— Exercise instructions —
Taking the listing below, restate word for word each line from the line with "Time-stretching: Phase vocoder" to the line with "2) Audio Editing", ends included, and stop there.

== Segment start ==

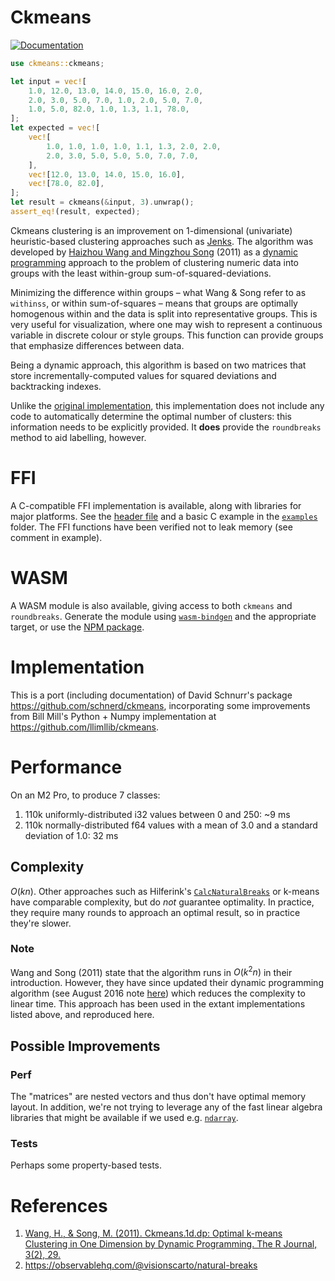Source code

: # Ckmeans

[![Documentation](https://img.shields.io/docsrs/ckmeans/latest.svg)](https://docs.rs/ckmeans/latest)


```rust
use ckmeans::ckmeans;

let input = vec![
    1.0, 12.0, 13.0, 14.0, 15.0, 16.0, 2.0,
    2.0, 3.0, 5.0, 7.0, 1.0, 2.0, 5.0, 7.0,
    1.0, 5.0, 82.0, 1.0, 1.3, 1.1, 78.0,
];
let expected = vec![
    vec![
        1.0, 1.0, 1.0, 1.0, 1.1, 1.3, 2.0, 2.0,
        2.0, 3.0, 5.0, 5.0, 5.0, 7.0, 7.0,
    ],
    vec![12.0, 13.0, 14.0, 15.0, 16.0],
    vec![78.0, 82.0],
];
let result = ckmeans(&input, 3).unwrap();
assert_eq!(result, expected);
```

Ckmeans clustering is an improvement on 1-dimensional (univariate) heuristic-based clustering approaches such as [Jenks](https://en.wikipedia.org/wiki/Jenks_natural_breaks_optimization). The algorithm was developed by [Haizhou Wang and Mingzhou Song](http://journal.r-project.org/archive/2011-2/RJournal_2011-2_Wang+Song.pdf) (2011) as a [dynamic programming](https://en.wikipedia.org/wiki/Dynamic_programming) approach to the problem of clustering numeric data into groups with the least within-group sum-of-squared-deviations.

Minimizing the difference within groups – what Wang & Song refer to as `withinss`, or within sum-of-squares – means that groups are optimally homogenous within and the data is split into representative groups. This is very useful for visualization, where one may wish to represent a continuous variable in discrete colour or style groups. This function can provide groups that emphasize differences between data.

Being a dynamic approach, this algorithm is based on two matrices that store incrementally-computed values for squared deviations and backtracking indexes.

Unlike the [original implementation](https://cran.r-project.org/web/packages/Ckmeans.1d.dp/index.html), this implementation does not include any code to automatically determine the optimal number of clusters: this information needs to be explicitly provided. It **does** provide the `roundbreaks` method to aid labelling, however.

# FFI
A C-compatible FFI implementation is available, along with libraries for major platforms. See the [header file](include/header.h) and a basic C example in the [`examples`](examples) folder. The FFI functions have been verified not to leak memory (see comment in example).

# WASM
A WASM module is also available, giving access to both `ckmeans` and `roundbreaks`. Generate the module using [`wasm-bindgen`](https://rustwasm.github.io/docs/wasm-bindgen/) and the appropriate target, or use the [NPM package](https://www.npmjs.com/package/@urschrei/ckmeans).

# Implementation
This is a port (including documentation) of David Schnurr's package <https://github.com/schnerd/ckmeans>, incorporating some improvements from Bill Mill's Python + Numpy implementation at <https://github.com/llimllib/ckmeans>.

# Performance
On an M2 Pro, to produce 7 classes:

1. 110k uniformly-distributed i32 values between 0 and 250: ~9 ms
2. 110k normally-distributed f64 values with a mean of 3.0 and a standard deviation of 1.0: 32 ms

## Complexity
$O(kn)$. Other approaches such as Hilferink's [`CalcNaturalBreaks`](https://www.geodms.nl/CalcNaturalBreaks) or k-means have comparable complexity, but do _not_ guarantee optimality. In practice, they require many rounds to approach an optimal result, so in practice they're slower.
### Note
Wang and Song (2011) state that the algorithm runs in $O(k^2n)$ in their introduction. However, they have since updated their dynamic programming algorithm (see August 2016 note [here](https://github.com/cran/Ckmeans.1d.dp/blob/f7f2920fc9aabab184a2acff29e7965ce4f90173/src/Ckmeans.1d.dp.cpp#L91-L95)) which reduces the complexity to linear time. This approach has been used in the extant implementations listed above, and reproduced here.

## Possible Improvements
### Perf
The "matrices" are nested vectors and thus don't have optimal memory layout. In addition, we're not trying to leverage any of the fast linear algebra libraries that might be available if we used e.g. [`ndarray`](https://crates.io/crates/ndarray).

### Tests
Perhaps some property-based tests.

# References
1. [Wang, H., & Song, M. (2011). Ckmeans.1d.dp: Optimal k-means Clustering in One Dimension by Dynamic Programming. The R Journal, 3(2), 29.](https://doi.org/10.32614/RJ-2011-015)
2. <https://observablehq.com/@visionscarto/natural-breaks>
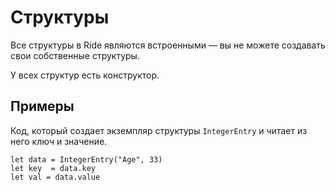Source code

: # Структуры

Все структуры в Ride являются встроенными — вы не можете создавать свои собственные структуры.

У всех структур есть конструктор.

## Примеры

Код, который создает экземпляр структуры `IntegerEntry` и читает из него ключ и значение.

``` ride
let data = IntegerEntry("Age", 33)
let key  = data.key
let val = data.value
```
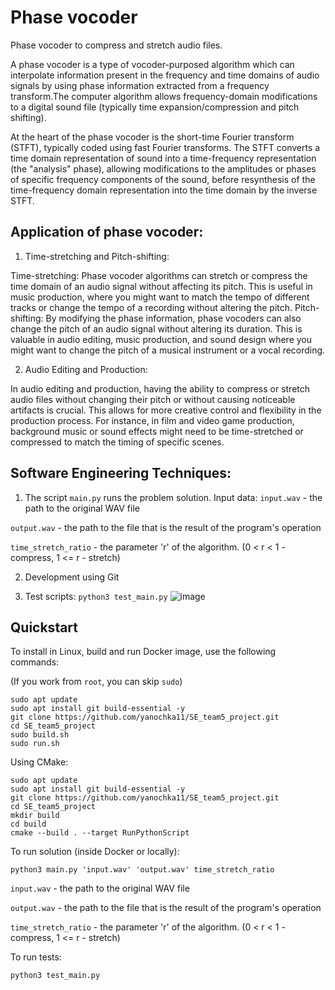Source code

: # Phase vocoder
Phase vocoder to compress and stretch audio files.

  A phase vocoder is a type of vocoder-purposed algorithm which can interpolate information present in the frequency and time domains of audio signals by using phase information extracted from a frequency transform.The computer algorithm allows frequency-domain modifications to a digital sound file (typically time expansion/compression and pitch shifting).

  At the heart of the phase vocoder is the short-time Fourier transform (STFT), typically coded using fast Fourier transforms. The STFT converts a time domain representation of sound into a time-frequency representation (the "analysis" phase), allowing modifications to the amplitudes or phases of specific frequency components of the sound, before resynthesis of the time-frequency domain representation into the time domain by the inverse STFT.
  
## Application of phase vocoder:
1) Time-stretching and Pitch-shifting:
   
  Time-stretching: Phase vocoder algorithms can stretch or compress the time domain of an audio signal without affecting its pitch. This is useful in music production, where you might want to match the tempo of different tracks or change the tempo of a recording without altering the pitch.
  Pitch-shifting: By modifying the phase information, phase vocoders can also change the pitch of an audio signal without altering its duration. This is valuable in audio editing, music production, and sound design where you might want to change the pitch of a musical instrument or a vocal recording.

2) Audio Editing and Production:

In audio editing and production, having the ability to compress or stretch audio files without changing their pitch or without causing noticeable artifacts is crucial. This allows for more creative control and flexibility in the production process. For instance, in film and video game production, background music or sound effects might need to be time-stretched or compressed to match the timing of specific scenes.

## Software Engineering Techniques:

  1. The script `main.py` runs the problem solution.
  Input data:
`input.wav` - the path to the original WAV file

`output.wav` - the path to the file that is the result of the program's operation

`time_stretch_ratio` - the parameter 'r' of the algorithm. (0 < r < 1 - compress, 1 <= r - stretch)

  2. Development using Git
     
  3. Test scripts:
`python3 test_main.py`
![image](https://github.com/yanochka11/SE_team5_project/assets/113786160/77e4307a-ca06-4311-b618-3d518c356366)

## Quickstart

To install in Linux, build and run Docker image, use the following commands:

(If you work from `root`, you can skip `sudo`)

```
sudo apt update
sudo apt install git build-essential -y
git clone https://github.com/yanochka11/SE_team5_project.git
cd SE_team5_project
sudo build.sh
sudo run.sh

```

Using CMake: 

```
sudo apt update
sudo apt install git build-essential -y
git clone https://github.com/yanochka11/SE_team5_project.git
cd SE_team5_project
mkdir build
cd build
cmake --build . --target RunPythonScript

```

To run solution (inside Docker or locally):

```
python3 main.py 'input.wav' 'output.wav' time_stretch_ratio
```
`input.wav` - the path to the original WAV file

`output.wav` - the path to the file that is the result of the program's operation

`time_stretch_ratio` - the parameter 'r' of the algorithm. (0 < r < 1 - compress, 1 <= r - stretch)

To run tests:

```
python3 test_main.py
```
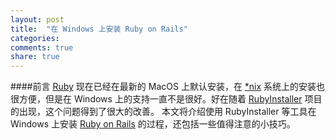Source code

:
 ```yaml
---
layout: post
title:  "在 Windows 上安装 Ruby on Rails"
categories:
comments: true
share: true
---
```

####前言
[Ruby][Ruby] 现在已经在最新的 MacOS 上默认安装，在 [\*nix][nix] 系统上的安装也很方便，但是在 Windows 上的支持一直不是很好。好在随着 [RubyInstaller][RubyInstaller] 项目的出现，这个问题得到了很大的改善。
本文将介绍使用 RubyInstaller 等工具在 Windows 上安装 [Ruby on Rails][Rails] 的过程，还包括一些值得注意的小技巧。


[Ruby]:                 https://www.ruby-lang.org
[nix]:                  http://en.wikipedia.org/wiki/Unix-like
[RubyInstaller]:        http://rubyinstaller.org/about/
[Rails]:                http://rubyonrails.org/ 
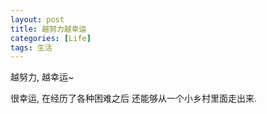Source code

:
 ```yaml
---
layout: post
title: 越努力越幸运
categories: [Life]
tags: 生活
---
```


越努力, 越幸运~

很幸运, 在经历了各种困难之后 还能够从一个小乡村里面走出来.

== Segment end ==

— Answer box —
  Time-stretching: Phase vocoder algorithms can stretch or compress the time domain of an audio signal without affecting its pitch. This is useful in music production, where you might want to match the tempo of different tracks or change the tempo of a recording without altering the pitch.
  Pitch-shifting: By modifying the phase information, phase vocoders can also change the pitch of an audio signal without altering its duration. This is valuable in audio editing, music production, and sound design where you might want to change the pitch of a musical instrument or a vocal recording.

2) Audio Editing and Production:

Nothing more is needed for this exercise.